Zînî Wertê’nin ardından varılan Şengal anlaşmasıyla büyüyen gerilim, KDP’nin sonraki haftalarda Garê ve Metîna bölgelerine güç kaydırması ve yapılan açıklamalarla tehlikeli bir noktaya evrildi. Oluşan çatışma riskinin önüne geçmek için acil olarak toplanan Kürt Ulusal Kongresi (KNK), Federe Kürdistan Bölgesi’nde bulunan siyasi parti ve sivil toplum örgütleriyle temasa geçti.

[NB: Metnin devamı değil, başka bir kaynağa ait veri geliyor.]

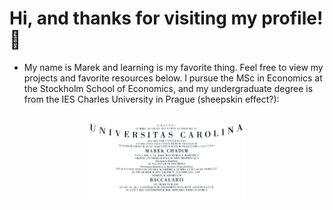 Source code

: # Hi, and thanks for visiting my profile! 👋
- My name is Marek and learning is my favorite thing. Feel free to view my projects and favorite resources below. I pursue the MSc in Economics at the Stockholm School of Economics, and my undergraduate degree is from the IES Charles University in Prague (sheepskin effect?):
<p align="center">
<img src="Bc.jpg" alt="Charles University" height="50%" width="50%">
</p>



 

 






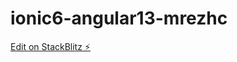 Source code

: # ionic6-angular13-mrezhc

[Edit on StackBlitz ⚡️](https://stackblitz.com/edit/ionic6-angular13-mrezhc)
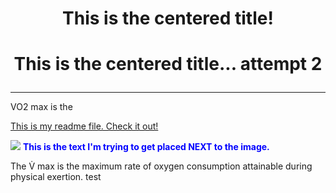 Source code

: <H1 style="text-align: center;"> This is the centered title! </H1>

<H1> <p align="center">This is the centered title... attempt 2 </p> </H1>

---

VO2 max is the 

<a href="readme.md">This is my readme file. Check it out! </a>

<img src="https://i.ytimg.com/vi/hh6LN8uwytE/maxresdefault.jpg"> 
<span style="color:blue;font-weight:bold">This is the text I'm trying to get placed NEXT to the image.</span>


<p> The V&#x307 max is the maximum rate of oxygen consumption attainable during physical exertion. 
test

Bu temaslar sonucunda çatışma riski şimdilik kalkmış olsa da, Mahmur Kampı’na yönelik ambargosunu sürdürüp, Şengal anlaşmasında ısrar eden KDP’nin izlediği politikada bir değişiklik işareti yok.

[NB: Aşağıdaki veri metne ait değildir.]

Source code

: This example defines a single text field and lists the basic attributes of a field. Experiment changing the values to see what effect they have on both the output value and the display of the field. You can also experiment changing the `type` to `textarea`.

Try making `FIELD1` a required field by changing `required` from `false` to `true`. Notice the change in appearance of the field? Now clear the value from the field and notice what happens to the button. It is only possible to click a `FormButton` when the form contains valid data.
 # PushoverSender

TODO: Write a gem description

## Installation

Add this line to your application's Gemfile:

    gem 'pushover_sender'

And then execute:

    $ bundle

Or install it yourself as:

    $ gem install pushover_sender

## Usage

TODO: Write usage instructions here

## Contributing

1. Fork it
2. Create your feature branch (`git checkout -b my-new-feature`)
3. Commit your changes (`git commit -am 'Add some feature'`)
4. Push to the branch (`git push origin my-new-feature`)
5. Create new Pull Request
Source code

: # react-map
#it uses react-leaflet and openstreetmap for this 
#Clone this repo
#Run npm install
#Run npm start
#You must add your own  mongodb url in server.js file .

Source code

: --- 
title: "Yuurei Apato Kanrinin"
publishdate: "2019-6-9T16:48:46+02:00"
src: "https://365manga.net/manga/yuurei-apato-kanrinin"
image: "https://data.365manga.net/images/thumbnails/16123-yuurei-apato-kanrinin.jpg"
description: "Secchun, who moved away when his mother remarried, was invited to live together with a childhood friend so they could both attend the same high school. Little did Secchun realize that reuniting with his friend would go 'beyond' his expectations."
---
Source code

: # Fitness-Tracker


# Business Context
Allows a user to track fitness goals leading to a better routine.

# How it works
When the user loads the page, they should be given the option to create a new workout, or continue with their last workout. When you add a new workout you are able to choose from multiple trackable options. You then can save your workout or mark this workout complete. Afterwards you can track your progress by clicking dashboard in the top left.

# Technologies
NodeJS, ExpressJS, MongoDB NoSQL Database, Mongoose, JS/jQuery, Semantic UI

Bir yandan Kürt kamuoyundaki ulusal birlik beklentilerinin altını oyan bu gelişmeler yaşlanırken, Kürdistani Seçim İttifakı’nda yer alan partiler 24 Ekim’de Diyarbakır’da toplandı. Toplantı sonucunda kurulan platformun kalıcı hale getirilmesinin kararlaştırıldığı ifade edildi.
Açlık grevi
Cezaevlerindeki bulunan PKK ve PAJK’lı tutuklular ise, Öcalan’a uygulanan tecrit ve cezaevlerinde artarak devam eden hak ihlallerine karşı 27 Kasım’da süreli ve dönüşümlü olarak açlık grevine başladı. Bu eylem bir ayını geride bıraktı.
Leyla Güven tutuklandı
Yılın son ayında Kürt siyasetçilere yönelik baskı, DTK Eşbaşkanı Leyla Güven’in tutuklanmasıyla devam etti. Güven, DTK Eşbaşkanı sıfatıyla yürüttüğü siyasi faaliyetleri ve yaptığı konuşmalar nedeniyle hakkında açılan davada 22 Aralık günü “örgüt üyesi olmak” ve “örgüt propagandası yapmak” iddiasıyla 22 yıl 3 ay hapis cezası verilerek, cezaevine konuldu.
Demirtaş kararı
AKP’nin Kürt siyasetçileri “rehine” olarak tutuklandığının kanıtı ise aynı gün Avrupa İnsan Hakları Mahkemesi (AİHM) Büyük Daresi’nin Selahattin Demirtaş’a dair verdiği karar oldu. Mahkeme, 22 Aralık’ta “tahliye” edilmesi kararı verdiği Demirtaş şahsında tutuklu Kürt siyasetçilerin siyasi saiklerle tutuklandığını AKP Hükümeti’nin önüne serdi. Fakat bu karar daha Türkiye yargısı tarafından değerlendirilmeden Cumhurbaşkanı Tayyip Erdoğan ve diğer bazı hükümet yetkilileri kararı açıkça tanımayacaklarını ilan etti. Akabinde 26 Aralık günü yerel bir mahkeme, Demirtaş’a dair başvuruyu reddetti. Gerekçe olarak ise, başvuru dosyasına AİHM kararının Türkçe tercümesinin eklenmemiş olması gösterildi.